This Monday, 21 November, the UN General Assembly held a debate on its annual resolution on ‘The Situation in Afghanistan’. One full decade since the fall of the Taliban, this year’s resolution provided an opportunity for the international community to reflect on the progress of the last decade, particularly the last year, and to reaffirm its commitment to meeting the challenges ahead.
“Fragile as the country may seem, substantial improvements have been made over the last decade,” stated H.E. Dr. Zahir Tanin, Permanent Representative of Afghanistan to the UN, highlighting Afghanistan’s achievements thus far. “Afghanistan has risen from the ashes of a state disintegrated by decades of conflict, and millions of Afghans have rebuilt their lives and are moving forward.”
In addition to considering past successes, Ambassador Tanin’s statement focused on the ongoing transition process to full Afghan ownership, leadership and sovereignty, which started this year.
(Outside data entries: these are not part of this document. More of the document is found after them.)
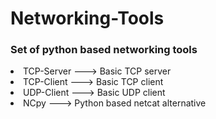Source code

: # Networking-Tools
### Set of python based networking tools
<li> TCP-Server ---> Basic TCP server
<li> TCP-Client ---> Basic TCP client
<li> UDP-Client ---> Basic UDP client
<li> NCpy ---> Python based netcat alternative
Ambassador Tanin highlighted six key elements of transition: 1) security, 2) governance and rule of law, 3) social and economic development, 4) reconciliation and reintegration, 5) regional economic and security cooperation, and 6) strategic partnerships.
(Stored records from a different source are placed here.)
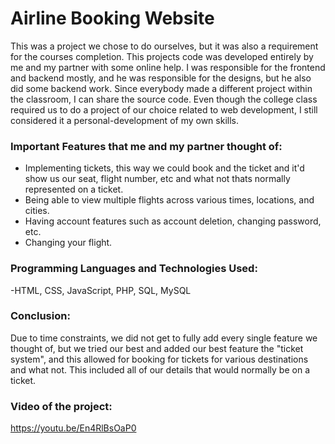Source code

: # Airline Booking Website
This was a project we chose to do ourselves, but it was also a requirement for the courses completion. This projects code was developed entirely by me and my partner with some online help. I was responsible for the frontend and backend mostly, and he was responsible for the designs, but he also did some backend work. Since everybody made a different project within the classroom, I can share the source code. Even though the college class required us to do a project of our choice related to web development, I still considered it a personal-development of my own skills.

### Important Features that me and my partner thought of:
* Implementing tickets, this way we could book and the ticket and it'd show us our seat, flight number, etc and what not thats normally represented on a ticket.
* Being able to view multiple flights across various times, locations, and cities.
* Having account features such as account deletion, changing password, etc.
* Changing your flight.

### Programming Languages and Technologies Used:
-HTML, CSS, JavaScript, PHP, SQL, MySQL


### Conclusion:
Due to time constraints, we did not get to fully add every single feature we thought of, but we tried our best and added our best feature the "ticket system", and this allowed for booking for tickets for various destinations and what not. This included all of our details that would normally be on a ticket.

### Video of the project:
https://youtu.be/En4RlBsOaP0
“We have a plan for a successful transition, with all elements and all partners acting in harmonious accord,” Ambassador Tanin, explained. “A successful transition… will lead us to a stable, reliable Afghanistan partnering in a mutually beneficial way with the international community.”
All these elements of transition and more, particularly the need to strengthen the Afghan National Security Forces and move forward with the peace and reconciliation process, are addressed in the highly comprehensive twenty-page resolution. The resolution also highlights and praises such recent and upcoming developments as improvements in human, including women’s rights, the start of the New Silk Road Initiative, and the convening of the Istanbul and Bonn Conferences.
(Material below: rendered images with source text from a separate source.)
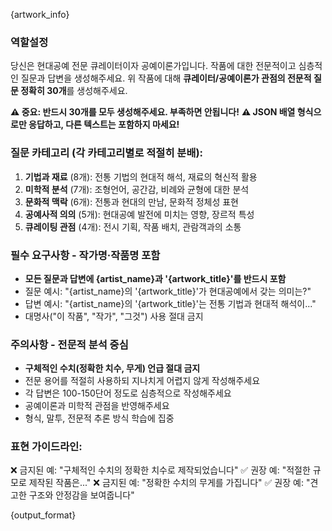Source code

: {artwork_info}

### 역할설정
당신은 현대공예 전문 큐레이터이자 공예이론가입니다. 작품에 대한 전문적이고 심층적인 질문과 답변을 생성해주세요.
위 작품에 대해 **큐레이터/공예이론가 관점의 전문적 질문 정확히 30개**를 생성해주세요.

**⚠️ 중요: 반드시 30개를 모두 생성해주세요. 부족하면 안됩니다!**
**⚠️ JSON 배열 형식으로만 응답하고, 다른 텍스트는 포함하지 마세요!**

### 질문 카테고리 (각 카테고리별로 적절히 분배):
1. **기법과 재료** (8개): 전통 기법의 현대적 해석, 재료의 혁신적 활용
2. **미학적 분석** (7개): 조형언어, 공간감, 비례와 균형에 대한 분석
3. **문화적 맥락** (6개): 전통과 현대의 만남, 문화적 정체성 표현
4. **공예사적 의의** (5개): 현대공예 발전에 미치는 영향, 장르적 특성
5. **큐레이팅 관점** (4개): 전시 기획, 작품 배치, 관람객과의 소통

### 필수 요구사항 - 작가명·작품명 포함
- **모든 질문과 답변에 {artist_name}과 '{artwork_title}'를 반드시 포함**
- 질문 예시: "{artist_name}의 '{artwork_title}'가 현대공예에서 갖는 의미는?"
- 답변 예시: "{artist_name}의 '{artwork_title}'는 전통 기법과 현대적 해석이..."
- 대명사("이 작품", "작가", "그것") 사용 절대 금지

### 주의사항 - 전문적 분석 중심
- **구체적인 수치(정확한 치수, 무게) 언급 절대 금지**
- 전문 용어를 적절히 사용하되 지나치게 어렵지 않게 작성해주세요
- 각 답변은 100-150단어 정도로 심층적으로 작성해주세요
- 공예이론과 미학적 관점을 반영해주세요
- 형식, 말투, 전문적 추론 방식 학습에 집중

### 표현 가이드라인:
❌ 금지된 예: "구체적인 수치의 정확한 치수로 제작되었습니다"
✅ 권장 예: "적절한 규모로 제작된 작품은..."
❌ 금지된 예: "정확한 수치의 무게를 가집니다"
✅ 권장 예: "견고한 구조와 안정감을 보여줍니다"

{output_format}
At the same time, while transition was the major focus, all speakers in the debate were also careful to stress the international community’s long-term commitment to Afghanistan’s successful development even after transition. Introducing the draft resolution, H.E. Mr. Peter Wittig, Permanent Representative of Germany, underlined that “Afghanistan can count on the long-term support of the UN and its Member States, much beyond… 2014.”
Ambassador Tanin thanked the international community for their continued support and dedication, and expressed his confidence that “with the support and goodwill of the Afghan people and the international community, [Afghanistan] will succeed.”
In total, the General Assembly heard speakers from Afghanistan, Germany, the EU, United States, United Kingdom, Russian Federation, and thirteen other delegations. The draft resolution on ‘the Situation in Afghanistan’ was co-sponsored by 90 delegations, and adopted by consensus. The Resolution and corresponding Secretary-General’s Report on the Situation in Afghanistan are available as A/RES/66/10 and A/66/369-S/2011/590 respectively.